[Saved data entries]
____
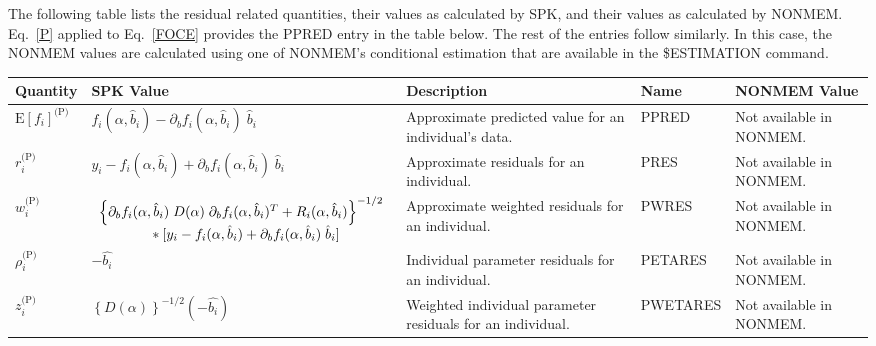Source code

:\documentclass{article}
\begin{document}
The following table lists the residual related quantities, their
values as calculated by SPK, and their values as calculated by NONMEM.
Eq.~\ref{P} applied to Eq.~\ref{FOCE} provides the PPRED entry in the table
below. The rest of the entries follow similarly.
In this case, the NONMEM values are calculated using 
one of NONMEM's conditional estimation that are available in the
\$ESTIMATION command.

\begin{center}
\begin{tabular}{|p{0.75in}|p{3.25in}|p{1.1in}|p{0.85in}|p{1.0in}|}
\hline
\hline
  {\bf Quantity}
    & {\bf SPK Value}
    & {\bf Description}
    & {\bf Name}
    & {\bf NONMEM Value} \\
  \hline
  \hline
  $\mbox{E} \left[ f_i \right]^{\mbox{(P)}}$
    & $f_i(\alpha, \hat{b}_i) - \partial_b f_i(\alpha, \hat{b}_i) \; \hat{b}_i$
    & Approximate predicted value for an individual's data.
    & PPRED 
    & Not available in NONMEM.\\
  \hline
  $r^{\mbox{(P)}}_i$
    & $y_i - f_i(\alpha, \hat{b}_i) + \partial_b f_i(\alpha, \hat{b}_i) \; \hat{b}_i$
    & Approximate residuals for an individual.
    & PRES 
    & Not available in NONMEM.\\
  \hline
  $w^{\mbox{(P)}}_i$
    & $\begin{array}{l}
        \left\{ \partial_b f_i(\alpha, \hat{b}_i) \;
          D(\alpha) \; \partial_b f_i(\alpha, \hat{b}_i)^T
          + R_i(\alpha, \hat{b}_i) \right\}^{-1/2} \\
        \mbox{\hspace{0.5in}}
        \ast [ y_i - f_i(\alpha, \hat{b}_i) 
           + \partial_b f_i(\alpha, \hat{b}_i) \; \hat{b}_i ]
      \end{array} $
    & Approximate weighted residuals for an individual.
    & PWRES 
    & Not available in NONMEM.\\
  \hline
  $\rho^{\mbox{(P)}}_i$
    & $-\hat{b_i}$
    & Individual parameter residuals for an individual.
    & PETARES
    & Not available in NONMEM. \\
  \hline
  $z^{\mbox{(P)}}_i$
    & $\left\{ D(\alpha) \right\}^{-1/2} ( - \hat{b_i} )$
    & Weighted individual parameter residuals for an individual.
    & PWETARES
    & Not available in NONMEM. \\
  \hline
  \hline
\end{tabular}
\end{center}

\newpage
\end{document}
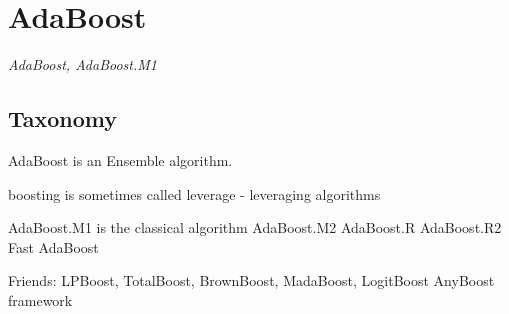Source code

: 

\section{AdaBoost} 
\label{sec:adaboost}

\emph{AdaBoost, AdaBoost.M1}

\subsection{Taxonomy}
AdaBoost is an Ensemble algorithm.

boosting is sometimes called leverage - leveraging algorithms

AdaBoost.M1 is the classical algorithm
AdaBoost.M2
AdaBoost.R
AdaBoost.R2
Fast AdaBoost


Friends: LPBoost, TotalBoost, BrownBoost, MadaBoost, LogitBoost
AnyBoost framework

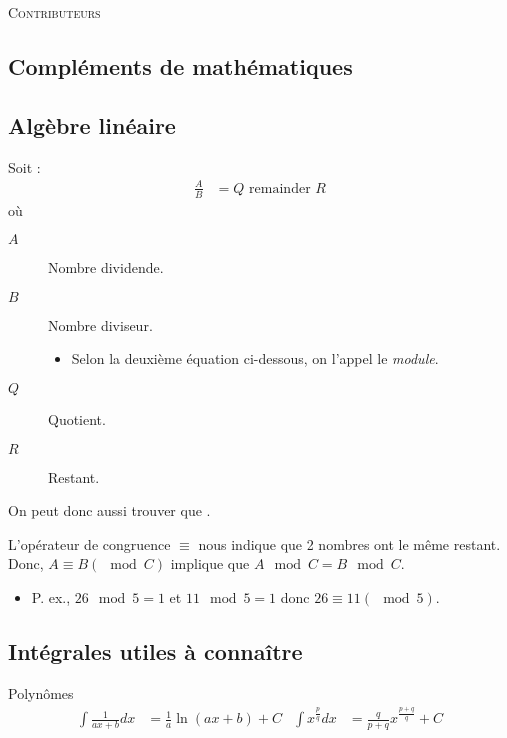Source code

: \documentclass[10pt, french]{article}
\begin{document}
\begin{center}
	\textsc{\Large Contributeurs}\\[0.5cm] 
\end{center}


\newpage
\raggedcolumns
\begin{multicols*}{2}

\section{Compléments de mathématiques}
\subsection*{Algèbre linéaire}
Soit :
\begin{align*}
	\frac{A}{B}	
	&=	Q \text{ remainder } R
\end{align*}
où 
\begin{description}
	\item[$A$]	Nombre dividende.
	\item[$B$]	Nombre diviseur.
		\begin{itemize}
		\item	Selon la deuxième équation ci-dessous, on l'appel le \textit{module}.
		\end{itemize}
	\item[$Q$]	Quotient.
	\item[$R$]	Restant.
\end{description}

On peut donc aussi trouver que .

L'opérateur de congruence $\equiv$ nous indique que 2 nombres ont le même restant.
Donc, $A \equiv B (\mod C)$ implique que $A \mod C = B \mod C$.
\begin{itemize}
	\item P. ex., $26 \mod 5	=	1$ et $11 \mod 5 = 1$ donc $26 \equiv 11 (\mod 5)$.
\end{itemize}

\subsection*{Intégrales utiles à connaître}
\begin{conceptgen}{Polynômes}
\begin{align*}
	\int \frac{1}{ax + b} dx 
	&=	\frac{1}{a} \ln(ax + b) + C	&
	\int x^{\frac{p}{q}}dx
	&=	\frac{q}{p + q} x^{\frac{p + q}{q}} + C	
\end{align*}
\end{conceptgen}


\end{multicols*}
\end{document}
____
TASK PROMPT >> Copy all of the records verbatim, omitting the pictures.

PROBLEM SOLUTION >>
Source code

:\documentclass{article}
\begin{document}
The following table lists the residual related quantities, their
values as calculated by SPK, and their values as calculated by NONMEM.
Eq.~\ref{P} applied to Eq.~\ref{FOCE} provides the PPRED entry in the table
below. The rest of the entries follow similarly.
In this case, the NONMEM values are calculated using 
one of NONMEM's conditional estimation that are available in the
\$ESTIMATION command.

\begin{center}
\begin{tabular}{|p{0.75in}|p{3.25in}|p{1.1in}|p{0.85in}|p{1.0in}|}
\hline
\hline
  {\bf Quantity}
    & {\bf SPK Value}
    & {\bf Description}
    & {\bf Name}
    & {\bf NONMEM Value} \\
  \hline
  \hline
  $\mbox{E} \left[ f_i \right]^{\mbox{(P)}}$
    & $f_i(\alpha, \hat{b}_i) - \partial_b f_i(\alpha, \hat{b}_i) \; \hat{b}_i$
    & Approximate predicted value for an individual's data.
    & PPRED 
    & Not available in NONMEM.\\
  \hline
  $r^{\mbox{(P)}}_i$
    & $y_i - f_i(\alpha, \hat{b}_i) + \partial_b f_i(\alpha, \hat{b}_i) \; \hat{b}_i$
    & Approximate residuals for an individual.
    & PRES 
    & Not available in NONMEM.\\
  \hline
  $w^{\mbox{(P)}}_i$
    & $\begin{array}{l}
        \left\{ \partial_b f_i(\alpha, \hat{b}_i) \;
          D(\alpha) \; \partial_b f_i(\alpha, \hat{b}_i)^T
          + R_i(\alpha, \hat{b}_i) \right\}^{-1/2} \\
        \mbox{\hspace{0.5in}}
        \ast [ y_i - f_i(\alpha, \hat{b}_i) 
           + \partial_b f_i(\alpha, \hat{b}_i) \; \hat{b}_i ]
      \end{array} $
    & Approximate weighted residuals for an individual.
    & PWRES 
    & Not available in NONMEM.\\
  \hline
  $\rho^{\mbox{(P)}}_i$
    & $-\hat{b_i}$
    & Individual parameter residuals for an individual.
    & PETARES
    & Not available in NONMEM. \\
  \hline
  $z^{\mbox{(P)}}_i$
    & $\left\{ D(\alpha) \right\}^{-1/2} ( - \hat{b_i} )$
    & Weighted individual parameter residuals for an individual.
    & PWETARES
    & Not available in NONMEM. \\
  \hline
  \hline
\end{tabular}
\end{center}

\newpage
\end{document}
Source code

: 

\section{AdaBoost} 
\label{sec:adaboost}

\emph{AdaBoost, AdaBoost.M1}

\subsection{Taxonomy}
AdaBoost is an Ensemble algorithm.

boosting is sometimes called leverage - leveraging algorithms

AdaBoost.M1 is the classical algorithm
AdaBoost.M2
AdaBoost.R
AdaBoost.R2
Fast AdaBoost


Friends: LPBoost, TotalBoost, BrownBoost, MadaBoost, LogitBoost
AnyBoost framework

Source code

: \documentclass[10pt, french]{article}
\begin{document}
\begin{center}
	\textsc{\Large Contributeurs}\\[0.5cm] 
\end{center}


\newpage
\raggedcolumns
\begin{multicols*}{2}

\section{Compléments de mathématiques}
\subsection*{Algèbre linéaire}
Soit :
\begin{align*}
	\frac{A}{B}	
	&=	Q \text{ remainder } R
\end{align*}
où 
\begin{description}
	\item[$A$]	Nombre dividende.
	\item[$B$]	Nombre diviseur.
		\begin{itemize}
		\item	Selon la deuxième équation ci-dessous, on l'appel le \textit{module}.
		\end{itemize}
	\item[$Q$]	Quotient.
	\item[$R$]	Restant.
\end{description}

On peut donc aussi trouver que .

L'opérateur de congruence $\equiv$ nous indique que 2 nombres ont le même restant.
Donc, $A \equiv B (\mod C)$ implique que $A \mod C = B \mod C$.
\begin{itemize}
	\item P. ex., $26 \mod 5	=	1$ et $11 \mod 5 = 1$ donc $26 \equiv 11 (\mod 5)$.
\end{itemize}

\subsection*{Intégrales utiles à connaître}
\begin{conceptgen}{Polynômes}
\begin{align*}
	\int \frac{1}{ax + b} dx 
	&=	\frac{1}{a} \ln(ax + b) + C	&
	\int x^{\frac{p}{q}}dx
	&=	\frac{q}{p + q} x^{\frac{p + q}{q}} + C	
\end{align*}
\end{conceptgen}


\end{multicols*}
\end{document}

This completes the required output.